R’ Bamberger related that the American media actually distorted some of the events that occurred in Mumbai, India over this past weekend. While the media made it sound like R’ Holtzberg and his wife Rivkah were simply shot during the chaos of the terror attack, the reality was much more grim. Indian media sources revealed that they were actually tortured and mutilated in a horrific fashion. Additionally, all the sefarim in the Chabad house were ripped and destroyed. The Islamic terrorists even sprayed bullets into the sefer Torah that was in the room. The bullets penetrated the section of the parchment containing the parshios of Acharei-Mos and Kedoshim, describing the deaths of Aaron’s two sons Nadav and Avihu. Thus, the Mumbai terror attacks were essentially an attack on the kedushah of the Torah.
Mr. Ronald Lowinger once made a siyum in Yeshivah Darchei Torah in Far Rockaway to celebrate the completion of a chapter of Mesechta Bava Basra. During the siyum, he recounted his latest trip to Europe to erect a monument on a mass grave for Jews who were murdered during the Holocaust. As he was traveling through Hungary, he noted the hateful words of a Hungarian anti-Semite: “We thought we got rid of you people.” He also noted how a sefer Torah was strewn on top of the bodies in the mass grave.
After Mr.
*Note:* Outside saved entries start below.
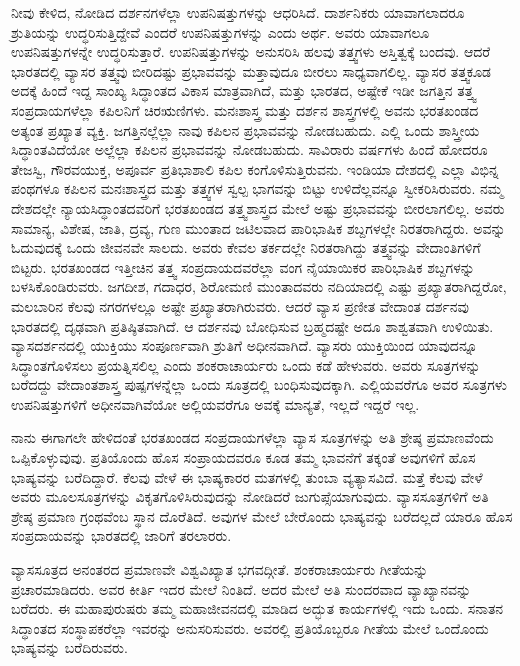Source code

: ನೀವು ಕೇಳಿದ, ನೋಡಿದ ದರ್ಶನಗಳೆಲ್ಲಾ ಉಪನಿಷತ್ತುಗಳನ್ನು ಆಧರಿಸಿದೆ. ದಾರ್ಶನಿಕರು ಯಾವಾಗಲಾದರೂ ಶ್ರುತಿಯನ್ನು ಉದ್ಧರಿಸುತ್ತಿದ್ದೇವೆ ಎಂದರೆ ಉಪನಿಷತ್ತುಗಳನ್ನು ಎಂದು ಅರ್ಥ. ಅವರು ಯಾವಾಗಲೂ ಉಪನಿಷತ್ತುಗಳನ್ನೇ ಉದ್ಧರಿಸುತ್ತಾರೆ. ಉಪನಿಷತ್ತುಗಳನ್ನು ಅನುಸರಿಸಿ ಹಲವು ತತ್ತ್ವಗಳು ಅಸ್ತಿತ್ವಕ್ಕೆ ಬಂದವು. ಆದರೆ ಭಾರತದಲ್ಲಿ ವ್ಯಾಸರ ತತ್ತ್ವವು ಬೀರಿದಷ್ಟು ಪ್ರಭಾವವನ್ನು ಮತ್ತಾವುದೂ ಬೀರಲು ಸಾಧ್ಯವಾಗಲಿಲ್ಲ. ವ್ಯಾಸರ ತತ್ತ್ವಕೂಡ ಅದಕ್ಕೆ ಹಿಂದೆ ಇದ್ದ ಸಾಂಖ್ಯ ಸಿದ್ಧಾಂತದ ವಿಕಾಸ ಮಾತ್ರವಾಗಿದೆ, ಮತ್ತು ಭಾರತದ, ಅಷ್ಟೇಕೆ ಇಡೀ ಜಗತ್ತಿನ ತತ್ತ್ವ ಸಂಪ್ರದಾಯಗಳೆಲ್ಲಾ ಕಪಿಲನಿಗೆ ಚಿರಋಣಿಗಳು. ಮನಃಶಾಸ್ತ್ರ ಮತ್ತು ದರ್ಶನ ಶಾಸ್ತ್ರಗಳಲ್ಲಿ ಅವನು ಭರತಖಂಡದ ಅತ್ಯಂತ ಪ್ರಖ್ಯಾತ ವ್ಯಕ್ತಿ. ಜಗತ್ತಿನಲ್ಲೆಲ್ಲಾ ನಾವು ಕಪಿಲನ ಪ್ರಭಾವವನ್ನು ನೋಡಬಹುದು. ಎಲ್ಲಿ ಒಂದು ಶಾಸ್ತ್ರೀಯ ಸಿದ್ಧಾಂತವಿದೆಯೋ ಅಲ್ಲೆಲ್ಲಾ ಕಪಿಲನ ಪ್ರಭಾವವನ್ನು ನೋಡಬಹುದು. ಸಾವಿರಾರು ವರ್ಷಗಳು ಹಿಂದೆ ಹೋದರೂ ತೇಜಸ್ವಿ, ಗೌರವಯುಕ್ತ, ಅಪೂರ್ವ ಪ್ರತಿಭಾಶಾಲಿ ಕಪಿಲ ಕಂಗೊಳಿಸುತ್ತಿರುವನು. ಇಂಡಿಯಾ ದೇಶದಲ್ಲಿ ಎಲ್ಲಾ ವಿಭಿನ್ನ ಪಂಥಗಳೂ ಕಪಿಲನ ಮನಃಶಾಸ್ತ್ರದ ಮತ್ತು ತತ್ತ್ವಗಳ ಸ್ವಲ್ಪ ಭಾಗವನ್ನು ಬಿಟ್ಟು ಉಳಿದೆಲ್ಲವನ್ನೂ ಸ್ವೀಕರಿಸಿರುವರು. ನಮ್ಮ ದೇಶದಲ್ಲೇ ನ್ಯಾಯಸಿದ್ಧಾಂತದವರಿಗೆ ಭರತಖಂಡದ ತತ್ತ್ವಶಾಸ್ತ್ರದ ಮೇಲೆ ಅಷ್ಟು ಪ್ರಭಾವವನ್ನು ಬೀರಲಾಗಲಿಲ್ಲ. ಅವರು ಸಾಮಾನ್ಯ, ವಿಶೇಷ, ಜಾತಿ, ದ್ರವ್ಯ, ಗುಣ ಮುಂತಾದ ಜಟಿಲವಾದ ಪಾರಿಭಾಷಿಕ ಶಬ್ದಗಳಲ್ಲೇ ನಿರತರಾಗಿದ್ದರು. ಅವನ್ನು ಓದುವುದಕ್ಕೆ ಒಂದು ಜೀವನವೇ ಸಾಲದು. ಅವರು ಕೇವಲ ತರ್ಕದಲ್ಲೇ ನಿರತರಾಗಿದ್ದು ತತ್ತ್ವವನ್ನು ವೇದಾಂತಿಗಳಿಗೆ ಬಿಟ್ಟರು. ಭರತಖಂಡದ ಇತ್ತೀಚಿನ ತತ್ತ್ವ ಸಂಪ್ರದಾಯದವರೆಲ್ಲಾ ವಂಗ ನೈಯಾಯಿಕರ ಪಾರಿಭಾಷಿಕ ಶಬ್ದಗಳನ್ನು ಬಳಸಿಕೊಂಡಿರುವರು. ಜಗದೀಶ, ಗದಾಧರ, ಶಿರೋಮಣಿ ಮುಂತಾದವರು ನದಿಯಾದಲ್ಲಿ ಎಷ್ಟು ಪ್ರಖ್ಯಾತರಾಗಿದ್ದರೋ, ಮಲಬಾರಿನ ಕೆಲವು ನಗರಗಳಲ್ಲೂ ಅಷ್ಟೇ ಪ್ರಖ್ಯಾತರಾಗಿರುವರು. ಆದರೆ ವ್ಯಾಸ ಪ್ರಣೀತ ವೇದಾಂತ ದರ್ಶನವು ಭಾರತದಲ್ಲಿ ದೃಢವಾಗಿ ಪ್ರತಿಷ್ಠಿತವಾಗಿದೆ. ಆ ದರ್ಶನವು ಬೋಧಿಸುವ ಬ್ರಹ್ಮದಷ್ಟೇ ಅದೂ ಶಾಶ್ವತವಾಗಿ ಉಳಿಯಿತು. ವ್ಯಾಸದರ್ಶನದಲ್ಲಿ ಯುಕ್ತಿಯು ಸಂಪೂರ್ಣವಾಗಿ ಶ್ರುತಿಗೆ ಅಧೀನವಾಗಿದೆ. ವ್ಯಾಸರು ಯುಕ್ತಿಯಿಂದ ಯಾವುದನ್ನೂ ಸಿದ್ಧಾಂತಗೊಳಿಸಲು ಪ್ರಯತ್ನಿಸಲಿಲ್ಲ ಎಂದು ಶಂಕರಾಚಾರ್ಯರು ಒಂದು ಕಡೆ ಹೇಳುವರು. ಅವರು ಸೂತ್ರಗಳನ್ನು ಬರೆದದ್ದು ವೇದಾಂತಶಾಸ್ತ್ರ ಪುಷ್ಪಗಳನ್ನೆಲ್ಲಾ ಒಂದು ಸೂತ್ರದಲ್ಲಿ ಬಂಧಿಸುವುದಕ್ಕಾಗಿ. ಎಲ್ಲಿಯವರೆಗೂ ಅವರ ಸೂತ್ರಗಳು ಉಪನಿಷತ್ತುಗಳಿಗೆ ಅಧೀನವಾಗಿವೆಯೋ ಅಲ್ಲಿಯವರೆಗೂ ಅವಕ್ಕೆ ಮಾನ್ಯತೆ, ಇಲ್ಲದೆ ಇದ್ದರೆ ಇಲ್ಲ.

ನಾನು ಈಗಾಗಲೇ ಹೇಳಿದಂತೆ ಭರತಖಂಡದ ಸಂಪ್ರದಾಯಗಳೆಲ್ಲಾ ವ್ಯಾಸ ಸೂತ್ರಗಳನ್ನು ಅತಿ ಶ್ರೇಷ್ಠ ಪ್ರಮಾಣವೆಂದು ಒಪ್ಪಿಕೊಳ್ಳುವುವು. ಪ್ರತಿಯೊಂದು ಹೊಸ ಸಂಪ್ರಾಯದವರೂ ಕೂಡ ತಮ್ಮ ಭಾವನೆಗೆ ತಕ್ಕಂತೆ ಅವುಗಳಿಗೆ ಹೊಸ ಭಾಷ್ಯವನ್ನು ಬರೆದಿದ್ದಾರೆ. ಕೆಲವು ವೇಳೆ ಈ ಭಾಷ್ಯಕಾರರ ಮತಗಳಲ್ಲಿ ತುಂಬಾ ವ್ಯತ್ಯಾಸವಿದೆ. ಮತ್ತೆ ಕೆಲವು ವೇಳೆ ಅವರು ಮೂಲಸೂತ್ರಗಳನ್ನು ವಿಕೃತಗೊಳಿಸಿರುವುದನ್ನು ನೋಡಿದರೆ ಜುಗುಪ್ಸೆಯಾಗುವುದು. ವ್ಯಾಸಸೂತ್ರಗಳಿಗೆ ಅತಿ ಶ್ರೇಷ್ಠ ಪ್ರಮಾಣ ಗ್ರಂಥವೆಂಬ ಸ್ಥಾನ ದೊರೆತಿದೆ. ಅವುಗಳ ಮೇಲೆ ಬೇರೊಂದು ಭಾಷ್ಯವನ್ನು ಬರೆದಲ್ಲದೆ ಯಾರೂ ಹೊಸ ಸಂಪ್ರದಾಯವನ್ನು ಭಾರತದಲ್ಲಿ ಜಾರಿಗೆ ತರಲಾರರು.

ವ್ಯಾಸಸೂತ್ರದ ಅನಂತರದ ಪ್ರಮಾಣವೇ ವಿಶ್ವವಿಖ್ಯಾತ ಭಗವದ್ಗೀತೆ. ಶಂಕರಾಚಾರ್ಯರು ಗೀತೆಯನ್ನು ಪ್ರಚಾರಮಾಡಿದರು. ಅವರ ಕೀರ್ತಿ ಇದರ ಮೇಲೆ ನಿಂತಿದೆ. ಅದರ ಮೇಲೆ ಅತಿ ಸುಂದರವಾದ ವ್ಯಾಖ್ಯಾನವನ್ನು ಬರೆದರು. ಈ ಮಹಾಪುರುಷರು ತಮ್ಮ ಮಹಾಜೀವನದಲ್ಲಿ ಮಾಡಿದ ಅದ್ಭುತ ಕಾರ್ಯಗಳಲ್ಲಿ ಇದು ಒಂದು. ಸನಾತನ ಸಿದ್ಧಾಂತದ ಸಂಸ್ಥಾಪಕರೆಲ್ಲಾ ಇವರನ್ನು ಅನುಸರಿಸುವರು. ಅವರಲ್ಲಿ ಪ್ರತಿಯೊಬ್ಬರೂ ಗೀತೆಯ ಮೇಲೆ ಒಂದೊಂದು ಭಾಷ್ಯವನ್ನು ಬರೆದಿರುವರು.

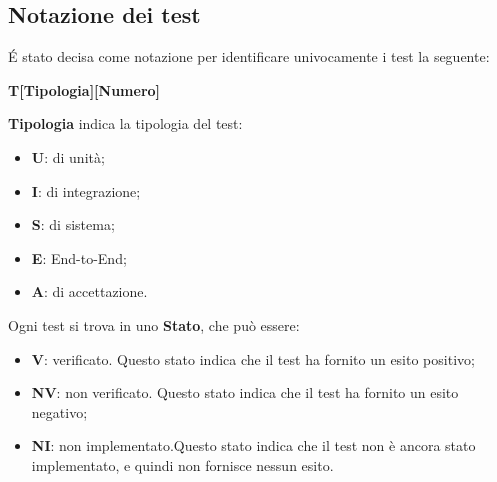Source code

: \subsection{Notazione dei test}
\'E stato decisa come notazione per identificare univocamente i test la seguente:
\begin{center}
    \textbf{T[Tipologia][Numero]}
\end{center}
\textbf{Tipologia} indica la tipologia del test:
\begin{itemize}
    \item \textbf{U}: di unità;
    \item \textbf{I}: di integrazione;
    \item \textbf{S}: di sistema;
    \item \textbf{E}: End-to-End;
    \item \textbf{A}: di accettazione.
\end{itemize}
Ogni test si trova in uno \textbf{Stato}, che può essere:
\begin{itemize}
    \item \textbf{V}: verificato. Questo stato indica che il test ha fornito un esito positivo;
    \item \textbf{NV}: non verificato. Questo stato indica che il test ha fornito un esito negativo;
    \item \textbf{NI}: non implementato.Questo stato indica che il test non è ancora stato implementato, e quindi non fornisce nessun esito.
\end{itemize}

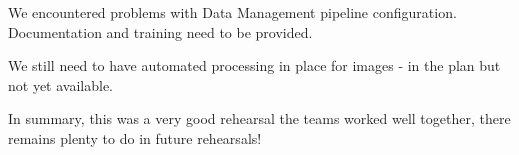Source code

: \item We encountered problems with Data Management pipeline configuration. Documentation and training need to be provided.

\item We still need to have automated processing in place for images - in the plan but not yet available.

In summary, this was a very good rehearsal the teams worked well together, there remains plenty to do in future rehearsals!





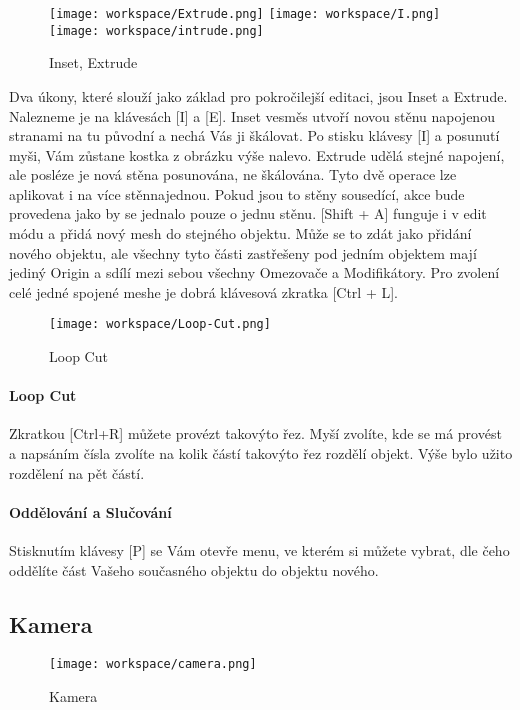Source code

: \documentclass[12pt,a4paper]{report}
\begin{document}
	\begin{figure}[h]
		\centering
		\texttt{[image: workspace/Extrude.png]}
		\texttt{[image: workspace/I.png]}
		\texttt{[image: workspace/intrude.png]}
		\caption{Inset, Extrude}
		\label{pic:edit-actions}
	\end{figure}

	Dva úkony, které slouží jako základ pro pokročilejší editaci, jsou Inset a
	Extrude. Nalezneme je na klávesách [I] a [E]. Inset vesměs utvoří novou
	stěnu napojenou stranami na tu původní a nechá Vás ji škálovat. Po
	stisku klávesy [I] a posunutí myši, Vám zůstane kostka z obrázku výše
	nalevo. Extrude udělá stejné napojení, ale posléze je nová stěna
	posunována, ne škálována. Tyto dvě operace lze aplikovat i na více stěnnajednou. Pokud jsou to stěny sousedící, akce bude provedena jako by se
	jednalo pouze o jednu stěnu.
	[Shift + A] funguje i v edit módu a přidá nový mesh do stejného objektu.
	Může se to zdát jako přidání nového objektu, ale všechny tyto části
	zastřešeny pod jedním objektem mají jediný Origin a sdílí mezi sebou
	všechny Omezovače a Modifikátory. Pro zvolení celé jedné spojené meshe
	je dobrá klávesová zkratka [Ctrl + L].
	
	\begin{figure}[h]
		\centering
		\texttt{[image: workspace/Loop-Cut.png]}
		\caption{Loop Cut}
		\label{pic:loop-cut}
	\end{figure}

	\paragraph{Loop Cut} Zkratkou [Ctrl+R] můžete provézt takovýto řez. Myší zvolíte,
	kde se má provést a napsáním čísla zvolíte na kolik částí takovýto řez
	rozdělí objekt. Výše bylo užito rozdělení na pět částí.
	
	\paragraph{Oddělování a Slučování} Stisknutím klávesy [P] se Vám otevře menu,
	ve kterém si můžete vybrat, dle čeho oddělíte část Vašeho současného
	objektu do objektu nového.
	
	\subsection{Kamera}
	
	\begin{figure}[h]
		\centering
		\texttt{[image: workspace/camera.png]}
		\caption{Kamera}
		\label{pic:camera}
	\end{figure}
\end{document}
Lowinger finished speaking, R’ Zevi Trenk, the menahel of the yeshivah, pointed out that it was unusual that the sefer Torah was on top of the bodies. If all the Jews were killed prior to the sefer Torah being buried there, who could have buried the sefer Torah? R’ Trenk surmised that the Nazi Gestappo must have buried it. Clearly, the Nazi Gestappo believed that burying the sefer Torah was tantamount to burying the “Jewish G-d” as well.
R’ Trenk then turned to Mr. Lowinger and told him how he should have responded to the Hungarian anti-Semite: “Not only did you fail to bury the Jewish people, but you failed to bury G-d and his Torah as well.”
The language of the mishnah in Pirkei Avos, “Moshe received the Torah on Mount Sinai,” further supports this idea. If the name of the mountain was “Choreiv,” why was it called “Mount Sinai?” The answer is that the Hebrew word “Sinai” is phonetically similar to the Hebrew word for “hatred” (sin’ah). Thus, as a result of the giving of the Torah on Mount Sinai, hatred against the Jews descended to the nations of the world.